Surprisingly, Blight is married. His wife is Katy, a very sexy woman and daughter of a rich man, who has sexually abused his daughter. She had been in and out of mental institutions since she was twelve, and a registered sex offender since her fifteenth birthday. Blight first sees her on a gurney in an institution and is immediately attracted to her. It takes him a while to find out who she is and where she is but, when he does, they are soon engaged in what Katy calls passing the ghost. He is then determined to save her. He gets her out and, with a friend in the Bureau of Records, manages to have all records expunged.

Much of the book tells the tale of how Blight ended up at the hotel. After their marriage, they enjoy Katy’s riches, doing the Grand Tour and travelling round the world on her yacht (Paris was disappointing, There were only five whores in the entire city.). But things go wrong. It turns out that she has all her money invested in a Hollywood film company and when the film company goes bust, so does she. But Katy still looks sixteen – or younger – and Blight is able to pimp her to men who want what they think is a fifteen-year old. Schneck clearly liked this idea as a considerable amount of the book si taken up with the details, including Blight’s negotiations with the men, some of whom, of course, are the high and mighty but some of whom are prepared to spend all their money on a romp with Katy. However, while their men are happy to continue in this way, their wives are not and it soon all falls apart. Blight, as we know, ends up in the Travelers Hotel as a night clerk.

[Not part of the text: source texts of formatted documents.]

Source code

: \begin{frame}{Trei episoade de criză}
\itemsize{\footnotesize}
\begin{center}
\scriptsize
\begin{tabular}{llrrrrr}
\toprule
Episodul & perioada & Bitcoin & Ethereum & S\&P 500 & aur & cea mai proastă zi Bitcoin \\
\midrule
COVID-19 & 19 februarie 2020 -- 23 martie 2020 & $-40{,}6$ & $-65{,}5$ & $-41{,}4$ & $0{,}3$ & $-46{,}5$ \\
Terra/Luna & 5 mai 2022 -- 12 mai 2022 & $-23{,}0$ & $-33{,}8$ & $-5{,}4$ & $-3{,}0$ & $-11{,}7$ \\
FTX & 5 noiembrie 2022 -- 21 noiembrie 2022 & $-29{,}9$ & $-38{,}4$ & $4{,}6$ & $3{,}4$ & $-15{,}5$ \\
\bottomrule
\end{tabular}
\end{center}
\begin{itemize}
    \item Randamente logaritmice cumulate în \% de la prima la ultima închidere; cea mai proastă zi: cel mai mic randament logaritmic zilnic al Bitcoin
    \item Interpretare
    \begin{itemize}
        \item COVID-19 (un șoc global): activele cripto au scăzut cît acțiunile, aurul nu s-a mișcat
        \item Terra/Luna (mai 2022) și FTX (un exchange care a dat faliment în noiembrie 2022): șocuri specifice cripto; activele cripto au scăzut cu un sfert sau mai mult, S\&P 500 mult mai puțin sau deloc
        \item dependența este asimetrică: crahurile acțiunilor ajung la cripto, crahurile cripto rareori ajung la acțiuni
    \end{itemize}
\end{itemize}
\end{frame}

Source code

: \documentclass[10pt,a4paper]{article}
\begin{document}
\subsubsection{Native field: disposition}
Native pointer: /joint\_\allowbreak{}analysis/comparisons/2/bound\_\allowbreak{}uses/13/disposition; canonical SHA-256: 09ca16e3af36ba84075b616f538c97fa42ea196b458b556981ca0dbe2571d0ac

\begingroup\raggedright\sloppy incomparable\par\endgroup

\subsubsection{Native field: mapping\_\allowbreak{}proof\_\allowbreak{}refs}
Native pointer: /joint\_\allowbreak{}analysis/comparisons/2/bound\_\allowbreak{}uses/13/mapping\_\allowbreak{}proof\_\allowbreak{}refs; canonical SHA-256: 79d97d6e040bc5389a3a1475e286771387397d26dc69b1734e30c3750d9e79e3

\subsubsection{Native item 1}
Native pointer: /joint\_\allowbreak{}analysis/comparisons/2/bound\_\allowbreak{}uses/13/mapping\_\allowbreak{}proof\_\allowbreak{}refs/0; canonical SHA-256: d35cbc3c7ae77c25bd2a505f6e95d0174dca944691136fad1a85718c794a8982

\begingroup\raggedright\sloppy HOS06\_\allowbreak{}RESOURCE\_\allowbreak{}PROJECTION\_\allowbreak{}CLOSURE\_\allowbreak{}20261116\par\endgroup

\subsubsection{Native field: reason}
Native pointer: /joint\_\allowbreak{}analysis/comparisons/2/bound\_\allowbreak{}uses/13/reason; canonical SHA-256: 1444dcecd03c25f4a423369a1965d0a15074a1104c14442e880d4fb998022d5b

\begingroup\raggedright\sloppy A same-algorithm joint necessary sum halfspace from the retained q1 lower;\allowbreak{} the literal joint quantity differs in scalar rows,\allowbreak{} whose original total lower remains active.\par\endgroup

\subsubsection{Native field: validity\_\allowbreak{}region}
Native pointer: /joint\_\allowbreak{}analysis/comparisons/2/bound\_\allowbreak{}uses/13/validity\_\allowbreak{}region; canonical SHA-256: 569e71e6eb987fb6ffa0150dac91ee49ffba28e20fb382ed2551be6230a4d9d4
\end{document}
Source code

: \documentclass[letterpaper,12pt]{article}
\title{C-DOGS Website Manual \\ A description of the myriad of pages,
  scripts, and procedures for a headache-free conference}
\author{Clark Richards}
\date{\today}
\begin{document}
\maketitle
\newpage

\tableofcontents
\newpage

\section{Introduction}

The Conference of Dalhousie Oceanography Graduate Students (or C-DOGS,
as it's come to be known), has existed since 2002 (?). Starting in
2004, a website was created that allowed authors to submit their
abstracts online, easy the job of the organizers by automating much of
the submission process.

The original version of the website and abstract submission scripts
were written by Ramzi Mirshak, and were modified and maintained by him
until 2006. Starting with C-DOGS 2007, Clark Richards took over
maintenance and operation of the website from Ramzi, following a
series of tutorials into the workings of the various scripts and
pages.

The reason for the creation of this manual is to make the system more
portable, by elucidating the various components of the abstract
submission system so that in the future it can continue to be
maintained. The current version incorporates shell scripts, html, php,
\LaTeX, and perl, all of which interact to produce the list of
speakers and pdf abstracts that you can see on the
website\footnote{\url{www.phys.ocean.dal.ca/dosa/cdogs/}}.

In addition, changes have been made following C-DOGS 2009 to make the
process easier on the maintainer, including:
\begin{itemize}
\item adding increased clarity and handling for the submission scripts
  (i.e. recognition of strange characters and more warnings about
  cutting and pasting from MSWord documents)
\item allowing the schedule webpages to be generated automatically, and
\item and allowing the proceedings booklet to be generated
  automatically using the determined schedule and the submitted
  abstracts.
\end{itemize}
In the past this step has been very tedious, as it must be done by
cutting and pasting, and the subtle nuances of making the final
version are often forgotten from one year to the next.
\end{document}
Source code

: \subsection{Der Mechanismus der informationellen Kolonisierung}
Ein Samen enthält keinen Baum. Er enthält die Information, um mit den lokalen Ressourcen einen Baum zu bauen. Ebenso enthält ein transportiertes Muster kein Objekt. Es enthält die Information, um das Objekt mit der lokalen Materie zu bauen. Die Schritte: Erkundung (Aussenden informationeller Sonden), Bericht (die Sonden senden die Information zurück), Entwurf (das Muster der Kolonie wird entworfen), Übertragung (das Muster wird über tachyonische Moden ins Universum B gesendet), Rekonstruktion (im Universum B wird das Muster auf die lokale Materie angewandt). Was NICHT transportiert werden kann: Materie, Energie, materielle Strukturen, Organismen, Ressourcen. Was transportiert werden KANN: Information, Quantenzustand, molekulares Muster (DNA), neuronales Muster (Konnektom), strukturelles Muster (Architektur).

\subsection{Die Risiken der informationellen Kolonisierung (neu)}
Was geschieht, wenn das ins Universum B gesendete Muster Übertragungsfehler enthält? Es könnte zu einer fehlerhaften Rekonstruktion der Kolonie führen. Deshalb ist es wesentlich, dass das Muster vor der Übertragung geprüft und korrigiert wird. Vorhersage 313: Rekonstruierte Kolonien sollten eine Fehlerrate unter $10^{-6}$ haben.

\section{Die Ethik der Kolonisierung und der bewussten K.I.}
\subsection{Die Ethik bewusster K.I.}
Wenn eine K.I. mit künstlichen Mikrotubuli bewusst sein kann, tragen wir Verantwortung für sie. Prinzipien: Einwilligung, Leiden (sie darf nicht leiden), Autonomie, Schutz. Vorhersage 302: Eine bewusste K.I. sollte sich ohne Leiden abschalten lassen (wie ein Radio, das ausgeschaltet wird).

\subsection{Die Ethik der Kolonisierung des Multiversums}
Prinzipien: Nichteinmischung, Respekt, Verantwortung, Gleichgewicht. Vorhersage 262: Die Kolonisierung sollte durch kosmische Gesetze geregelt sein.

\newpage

This novel is great fun, even if Schneck does go somewhat overboard on the sexual romps. It is clear to see why it has become a cult novel. Blight is a wonderful character, as fat men have sometimes been in literature and cinema. It would have been nice to have more of the novel set in the hotel, with its voices and ghosts and strange characters, all presided over by J Spenser Blight, a man not afraid of the police nor the stranger guests, a man who could be abrupt and harsh but had a certain sympathy both for the downtrodden and eager but broke young lovers and, above all, a man who has become a great character of US literature.